> Pictures paired with source code
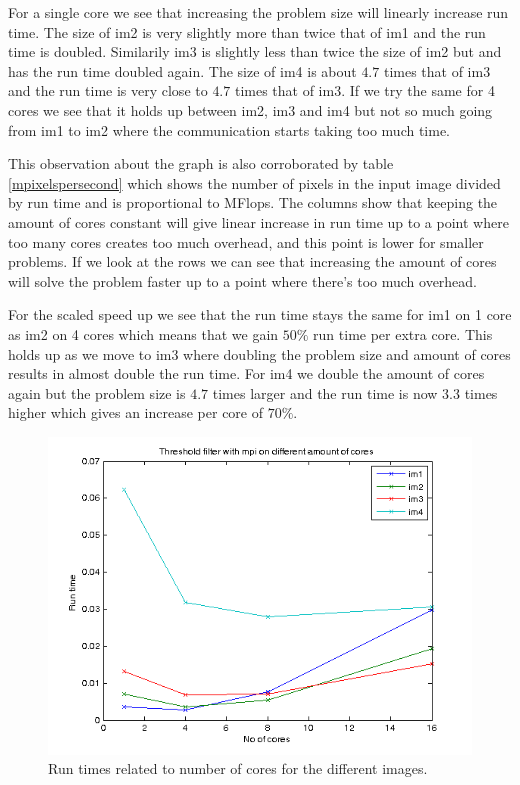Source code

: \documentclass[a4paper,11pt]{article}
\begin{document}
For a single core we see that increasing the problem size will linearly increase run time. The size of im2 is very slightly more than twice that of im1 and the run time is doubled. Similarily im3 is slightly less than twice the size of im2 but and has the run time doubled again. The size of im4 is about $4.7$ times that of im3 and the run time is very close to $4.7$ times that of im3. If we try the same for 4 cores we see that it holds up between im2, im3 and im4 but not so much going from im1 to im2 where the communication starts taking too much time.

This observation about the graph is also corroborated by table \ref{mpixelspersecond} which shows the number of pixels in the input image divided by run time and is proportional to MFlops. The columns show that keeping the amount of cores constant will give linear increase in run time up to a point where too many cores creates too much overhead, and this point is lower for smaller problems. If we look at the rows we can see that increasing the amount of cores will solve the problem faster up to a point where there's too much overhead.

For the scaled speed up we see that the run time stays the same for im1 on 1 core as im2 on 4 cores which means that we gain $50\%$ run time per extra core. This holds up as we move to im3 where doubling the problem size and amount of cores results in almost double the run time. For im4 we double the amount of cores again but the problem size is $4.7$ times larger and the run time is now $3.3$ times higher which gives an increase per core of $70\%$.

\begin{figure}[!h]
  \caption{Run times related to number of cores for the different images.}
  \label{runtime_vs_cores}
  \includegraphics[scale=0.9]{../plots/runtimevscoresthres.png}
\end{figure}
\end{document}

> BRIEF
Find the lines in the records that include the string "number", and reply with how many there are, nothing more.

> EXERCISE RESPONSE
2